The major domestic equity indexes were higher on Monday, propelling the Dow Jones Industrial Average to a more than two-month closing high, after a truce between the United States and China calmed fears that a trade war might be imminent.

Treasury Secretary Steven Mnuchin’s comments over the weekend that the two countries had put the prospect of a trade war “on hold” and agreed to hold more talks to boost U.S. exports to China help to push share prices higher at the opening, with the Dow leading the charge higher.

Mnuchin said on Sunday the United States and China had agreed to drop their tariff threats, and China on Monday praised a significant dialing back of tensions.

The S&P industrial sector advanced 1.5 percent. Boeing, which sells about a fourth of its commercial aircraft to Chinese customers saw its share price chalk up a gain of 3.6 percent. It was the largest percentage gainer on the Dow and lifted the blue-chip index.

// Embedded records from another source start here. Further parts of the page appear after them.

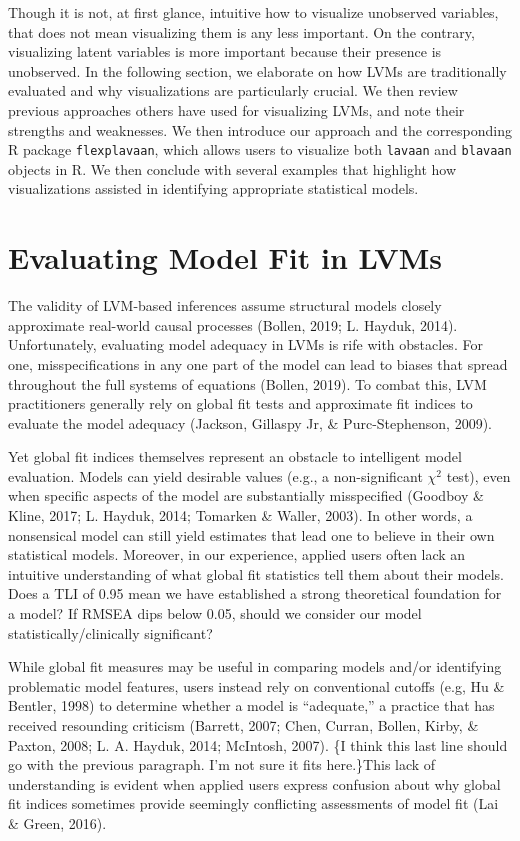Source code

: \documentclass[
  english,
  doc]{apa6}
\begin{document}
Though it is not, at first glance, intuitive how to visualize unobserved variables, that does not mean visualizing them is any less important. On the contrary, visualizing latent variables is more important because their presence is unobserved. In the following section, we elaborate on how LVMs are traditionally evaluated and why visualizations are particularly crucial. We then review previous approaches others have used for visualizing LVMs, and note their strengths and weaknesses. We then introduce our approach and the corresponding R package \texttt{flexplavaan}, which allows users to visualize both \texttt{lavaan} and \texttt{blavaan} objects in R. We then conclude with several examples that highlight how visualizations assisted in identifying appropriate statistical models.

\hypertarget{evaluating-model-fit-in-lvms}{%
\section{Evaluating Model Fit in LVMs}\label{evaluating-model-fit-in-lvms}}

The validity of LVM-based inferences assume structural models closely approximate real-world causal processes (Bollen, 2019; L. Hayduk, 2014). Unfortunately, evaluating model adequacy in LVMs is rife with obstacles. For one, misspecifications in any one part of the model can lead to biases that spread throughout the full systems of equations (Bollen, 2019). To combat this, LVM practitioners generally rely on global fit tests and approximate fit indices to evaluate the model adequacy (Jackson, Gillaspy Jr, \& Purc-Stephenson, 2009).

Yet global fit indices themselves represent an obstacle to intelligent model evaluation. Models can yield desirable values (e.g., a non-significant \(\chi^2\) test), even when specific aspects of the model are substantially misspecified (Goodboy \& Kline, 2017; L. Hayduk, 2014; Tomarken \& Waller, 2003). In other words, a nonsensical model can still yield estimates that lead one to believe in their own statistical models. Moreover, in our experience, applied users often lack an intuitive understanding of what global fit statistics tell them about their models. Does a TLI of 0.95 mean we have established a strong theoretical foundation for a model? If RMSEA dips below 0.05, should we consider our model statistically/clinically significant?

While global fit measures may be useful in comparing models and/or identifying problematic model features, users instead rely on conventional cutoffs (e.g, Hu \& Bentler, 1998) to determine whether a model is ``adequate,'' a practice that has received resounding criticism (Barrett, 2007; Chen, Curran, Bollen, Kirby, \& Paxton, 2008; L. A. Hayduk, 2014; McIntosh, 2007). \{I think this last line should go with the previous paragraph. I'm not sure it fits here.\}This lack of understanding is evident when applied users express confusion about why global fit indices sometimes provide seemingly conflicting assessments of model fit (Lai \& Green, 2016).
\end{document}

The Russell 2000 rose 0.7 percent to hit a record closing high for a fourth straight session, though the index of small-cap companies underperformed large caps.

General Electric saw its share price rise 1.9 percent after confirming on Monday that it plans to merge its transportation business with rail equipment maker Wabtec, which rose about 3.5 percent.

Not all business leaders welcomed the trade war truce, with some cautioning that Washington would find it tough to rebuild momentum to address what they see as troubling Chinese policies.

Shares of AK Steel fell 5.1 percent and U.S. Steel was down 3.8 percent following the weekend trade announcement.

Micron Technology rose 3.9 percent, the most on the S&P, after the chipmaker lifted its current-quarter forecast.

The easing of the trade dispute also helped chipmakers whose major clients include Chinese firms. As a result, the Philadelphia chip index chalked up a gain of 1.1 percent. The technology sector rose 0.8 percent.

Tesla was up 2.8 percent on pricing of the Model 3’s fully loaded version and after brokerage Berenberg raised its already bullish price target.

Regional lender MB Financial gained 12.9 percent after agreeing to be bought for $4.87 billion by Fifth Third Bancorp, which in turn fell 7.9 percent.

Approximately 5.8 billion shares changed hands on the major domestic equity exchanges, as compared to the 6.6 billion daily average for the past 20 trading days, according to Thomson Reuters data.